Task material: Begin

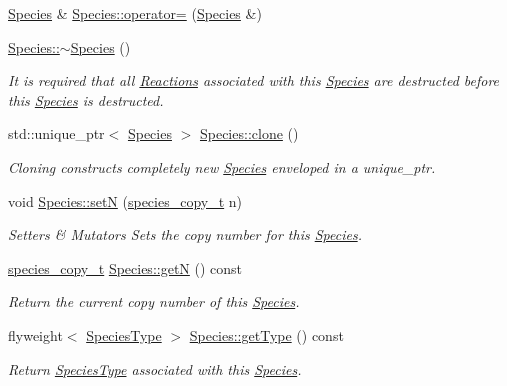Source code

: \begin{DoxyCompactItemize}
\hyperlink{classSpecies}{Species} \& \hyperlink{group__Chemistry_ga0062677c88109f86560f27809fc7b37f}{Species\-::operator=} (\hyperlink{classSpecies}{Species} \&)
\item 
\hyperlink{group__Chemistry_gaf36f93648e2dedc2f05b6fb0c067f35e}{Species\-::$\sim$\-Species} ()
\begin{DoxyCompactList}\small\item\em It is required that all \hyperlink{classReaction}{Reactions} associated with this \hyperlink{classSpecies}{Species} are destructed before this \hyperlink{classSpecies}{Species} is destructed. \end{DoxyCompactList}\item 
std\-::unique\-\_\-ptr$<$ \hyperlink{classSpecies}{Species} $>$ \hyperlink{group__Chemistry_ga0a73815a85af18ccd2235a53789bc77c}{Species\-::clone} ()
\begin{DoxyCompactList}\small\item\em Cloning constructs completely new \hyperlink{classSpecies}{Species} enveloped in a unique\-\_\-ptr. \end{DoxyCompactList}\item 
void \hyperlink{group__Chemistry_ga88de7cf5130cb9cee2da3585374db654}{Species\-::set\-N} (\hyperlink{common_8h_a3503f321fd36304ee274141275cca586}{species\-\_\-copy\-\_\-t} n)
\begin{DoxyCompactList}\small\item\em Setters \& Mutators Sets the copy number for this \hyperlink{classSpecies}{Species}. \end{DoxyCompactList}\item 
\hyperlink{common_8h_a3503f321fd36304ee274141275cca586}{species\-\_\-copy\-\_\-t} \hyperlink{group__Chemistry_gaea7327b3fed261c705b4d32b9973aa58}{Species\-::get\-N} () const 
\begin{DoxyCompactList}\small\item\em Return the current copy number of this \hyperlink{classSpecies}{Species}. \end{DoxyCompactList}\item 
flyweight$<$ \hyperlink{classSpeciesType}{Species\-Type} $>$ \hyperlink{group__Chemistry_gab4d28cd0fed02b921070000b522cdd70}{Species\-::get\-Type} () const 
\begin{DoxyCompactList}\small\item\em Return \hyperlink{classSpeciesType}{Species\-Type} associated with this \hyperlink{classSpecies}{Species}. \end{DoxyCompactList}\item 

\end{DoxyCompactItemize}
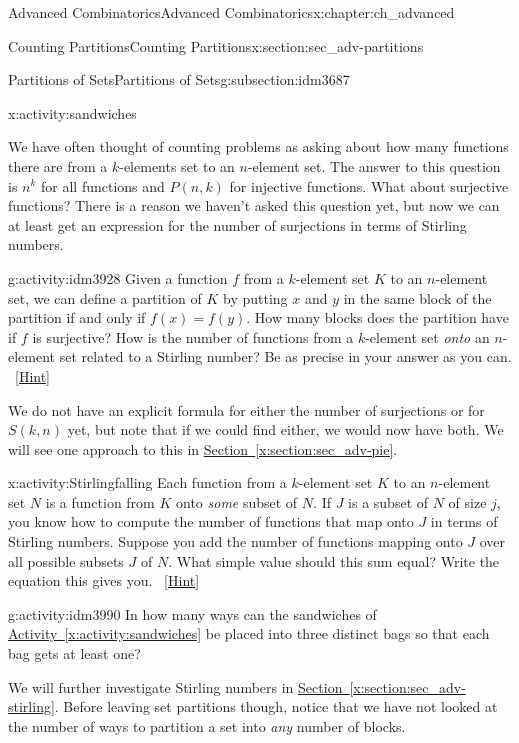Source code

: \documentclass[oneside,10pt,]{book}
\numberwithin{equation}{chapter}
\begin{document}
\begin{chapterptx}{Advanced Combinatorics}{}{Advanced Combinatorics}{}{}{x:chapter:ch_advanced}
\begin{sectionptx}{Counting Partitions}{}{Counting Partitions}{}{}{x:section:sec_adv-partitions}
\begin{subsectionptx}{Partitions of Sets}{}{Partitions of Sets}{}{}{g:subsection:idm3687}
\begin{activity}{}{x:activity:sandwiches}
\end{activity}
We have often thought of counting problems as asking about how many functions there are from a \(k\)-elements set to an \(n\)-element set.  The answer to this question is \(n^k\) for all functions and \(P(n,k)\) for injective functions.  What about surjective functions?  There is a reason we haven't asked this question yet, but now we can at least get an expression for the number of surjections in terms of Stirling numbers.%
\begin{activity}{}{g:activity:idm3928}%
Given a function \(f\) from a \(k\)-element set \(K\) to an \(n\)-element set, we can define a partition of \(K\) by putting \(x\) and \(y\) in the same block of the partition if and only if \(f(x)=f(y)\). How many blocks does the partition have if \(f\) is surjective? How is the number of functions from a \(k\)-element set \emph{onto} an \(n\)-element set related to a Stirling number? Be as precise in your answer as you can.%
\qquad~\hfill{\tiny\hyperlink{g:hint:idm3949-back}{[Hint]}}\end{activity}
We do not have an explicit formula for either the number of surjections or for \(S(k,n)\) yet, but note that if we could find either, we would now have both.  We will see one approach to this in \hyperref[x:section:sec_adv-pie]{Section~\ref{x:section:sec_adv-pie}}.%
\begin{activity}{}{x:activity:Stirlingfalling}%
Each function from a \(k\)-element set \(K\) to an \(n\)-element set \(N\) is a function from \(K\) onto \emph{some} subset of \(N\). If \(J\) is a subset of \(N\) of size \(j\), you know how to compute the number of functions that map onto \(J\) in terms of Stirling numbers. Suppose you add the number of functions mapping onto \(J\) over all possible subsets \(J\) of \(N\). What simple value should this sum equal? Write the equation this gives you.%
\qquad~\hfill{\tiny\hyperlink{g:hint:idm3979-back}{[Hint]}}\end{activity}
\begin{activity}{}{g:activity:idm3990}%
In how many ways can the sandwiches of \hyperref[x:activity:sandwiches]{Activity~\ref{x:activity:sandwiches}} be placed into three distinct bags so that each bag gets at least one?%
\end{activity}
We will further investigate Stirling numbers in \hyperref[x:section:sec_adv-stirling]{Section~\ref{x:section:sec_adv-stirling}}.  Before leaving set partitions though, notice that we have not looked at the number of ways to partition a set into \emph{any} number of blocks.%

\end{subsectionptx}
\end{sectionptx}
\end{chapterptx}
\end{document}

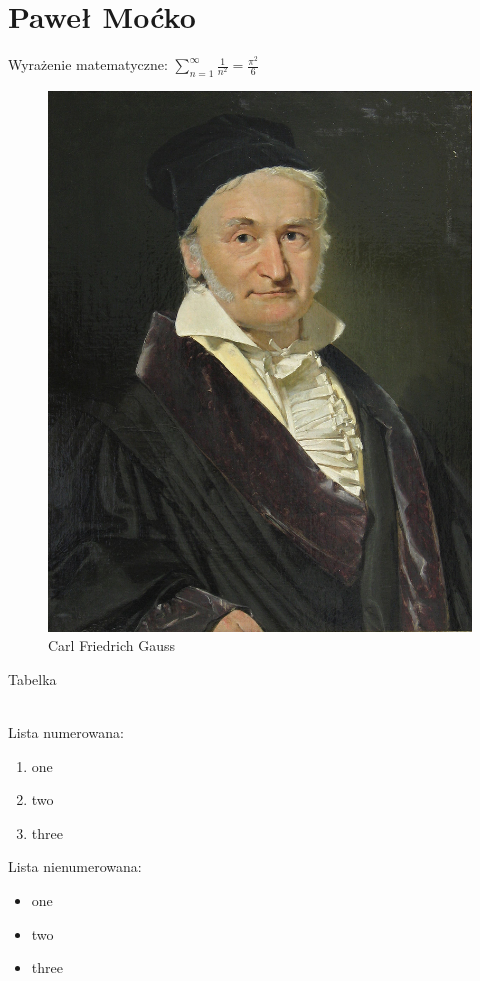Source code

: \section{Paweł Moćko}
Wyrażenie matematyczne: 
$
    \sum^{\infty}_{n=1}\frac{1}{n^2} = \frac{\pi^2}{6}
$


\begin{figure} [htbp]
    \centering
    \includegraphics[scale=.25]{pictures/gauss.png}
    \caption{Carl Friedrich Gauss}
\end{figure}

Tabelka

\\

Lista numerowana:
\begin{enumerate}
    \item one
    \item two
    \item three
\end{enumerate}

 Lista nienumerowana:
\begin{itemize}
    \item one
    \item two
    \item three
\end{itemize}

Task material: End

» **Work item**: Repeat the full listing above without altering a word, and skip the pictures.

» **Expected answer**:
Source code

: \begin{DoxyCompactItemize}
\hyperlink{classSpecies}{Species} \& \hyperlink{group__Chemistry_ga0062677c88109f86560f27809fc7b37f}{Species\-::operator=} (\hyperlink{classSpecies}{Species} \&)
\item 
\hyperlink{group__Chemistry_gaf36f93648e2dedc2f05b6fb0c067f35e}{Species\-::$\sim$\-Species} ()
\begin{DoxyCompactList}\small\item\em It is required that all \hyperlink{classReaction}{Reactions} associated with this \hyperlink{classSpecies}{Species} are destructed before this \hyperlink{classSpecies}{Species} is destructed. \end{DoxyCompactList}\item 
std\-::unique\-\_\-ptr$<$ \hyperlink{classSpecies}{Species} $>$ \hyperlink{group__Chemistry_ga0a73815a85af18ccd2235a53789bc77c}{Species\-::clone} ()
\begin{DoxyCompactList}\small\item\em Cloning constructs completely new \hyperlink{classSpecies}{Species} enveloped in a unique\-\_\-ptr. \end{DoxyCompactList}\item 
void \hyperlink{group__Chemistry_ga88de7cf5130cb9cee2da3585374db654}{Species\-::set\-N} (\hyperlink{common_8h_a3503f321fd36304ee274141275cca586}{species\-\_\-copy\-\_\-t} n)
\begin{DoxyCompactList}\small\item\em Setters \& Mutators Sets the copy number for this \hyperlink{classSpecies}{Species}. \end{DoxyCompactList}\item 
\hyperlink{common_8h_a3503f321fd36304ee274141275cca586}{species\-\_\-copy\-\_\-t} \hyperlink{group__Chemistry_gaea7327b3fed261c705b4d32b9973aa58}{Species\-::get\-N} () const 
\begin{DoxyCompactList}\small\item\em Return the current copy number of this \hyperlink{classSpecies}{Species}. \end{DoxyCompactList}\item 
flyweight$<$ \hyperlink{classSpeciesType}{Species\-Type} $>$ \hyperlink{group__Chemistry_gab4d28cd0fed02b921070000b522cdd70}{Species\-::get\-Type} () const 
\begin{DoxyCompactList}\small\item\em Return \hyperlink{classSpeciesType}{Species\-Type} associated with this \hyperlink{classSpecies}{Species}. \end{DoxyCompactList}\item 

\end{DoxyCompactItemize}
Source code

: \documentclass[oneside,10pt,]{book}
\numberwithin{equation}{chapter}
\begin{document}
\begin{chapterptx}{Advanced Combinatorics}{}{Advanced Combinatorics}{}{}{x:chapter:ch_advanced}
\begin{sectionptx}{Counting Partitions}{}{Counting Partitions}{}{}{x:section:sec_adv-partitions}
\begin{subsectionptx}{Partitions of Sets}{}{Partitions of Sets}{}{}{g:subsection:idm3687}
\begin{activity}{}{x:activity:sandwiches}
\end{activity}
We have often thought of counting problems as asking about how many functions there are from a \(k\)-elements set to an \(n\)-element set.  The answer to this question is \(n^k\) for all functions and \(P(n,k)\) for injective functions.  What about surjective functions?  There is a reason we haven't asked this question yet, but now we can at least get an expression for the number of surjections in terms of Stirling numbers.%
\begin{activity}{}{g:activity:idm3928}%
Given a function \(f\) from a \(k\)-element set \(K\) to an \(n\)-element set, we can define a partition of \(K\) by putting \(x\) and \(y\) in the same block of the partition if and only if \(f(x)=f(y)\). How many blocks does the partition have if \(f\) is surjective? How is the number of functions from a \(k\)-element set \emph{onto} an \(n\)-element set related to a Stirling number? Be as precise in your answer as you can.%
\qquad~\hfill{\tiny\hyperlink{g:hint:idm3949-back}{[Hint]}}\end{activity}
We do not have an explicit formula for either the number of surjections or for \(S(k,n)\) yet, but note that if we could find either, we would now have both.  We will see one approach to this in \hyperref[x:section:sec_adv-pie]{Section~\ref{x:section:sec_adv-pie}}.%
\begin{activity}{}{x:activity:Stirlingfalling}%
Each function from a \(k\)-element set \(K\) to an \(n\)-element set \(N\) is a function from \(K\) onto \emph{some} subset of \(N\). If \(J\) is a subset of \(N\) of size \(j\), you know how to compute the number of functions that map onto \(J\) in terms of Stirling numbers. Suppose you add the number of functions mapping onto \(J\) over all possible subsets \(J\) of \(N\). What simple value should this sum equal? Write the equation this gives you.%
\qquad~\hfill{\tiny\hyperlink{g:hint:idm3979-back}{[Hint]}}\end{activity}
\begin{activity}{}{g:activity:idm3990}%
In how many ways can the sandwiches of \hyperref[x:activity:sandwiches]{Activity~\ref{x:activity:sandwiches}} be placed into three distinct bags so that each bag gets at least one?%
\end{activity}
We will further investigate Stirling numbers in \hyperref[x:section:sec_adv-stirling]{Section~\ref{x:section:sec_adv-stirling}}.  Before leaving set partitions though, notice that we have not looked at the number of ways to partition a set into \emph{any} number of blocks.%

\end{subsectionptx}
\end{sectionptx}
\end{chapterptx}
\end{document}

Source code

: \section{Paweł Moćko}
Wyrażenie matematyczne: 
$
    \sum^{\infty}_{n=1}\frac{1}{n^2} = \frac{\pi^2}{6}
$


\begin{figure} [htbp]
    \centering
    \includegraphics[scale=.25]{pictures/gauss.png}
    \caption{Carl Friedrich Gauss}
\end{figure}

Tabelka

\\

Lista numerowana:
\begin{enumerate}
    \item one
    \item two
    \item three
\end{enumerate}

 Lista nienumerowana:
\begin{itemize}
    \item one
    \item two
    \item three
\end{itemize}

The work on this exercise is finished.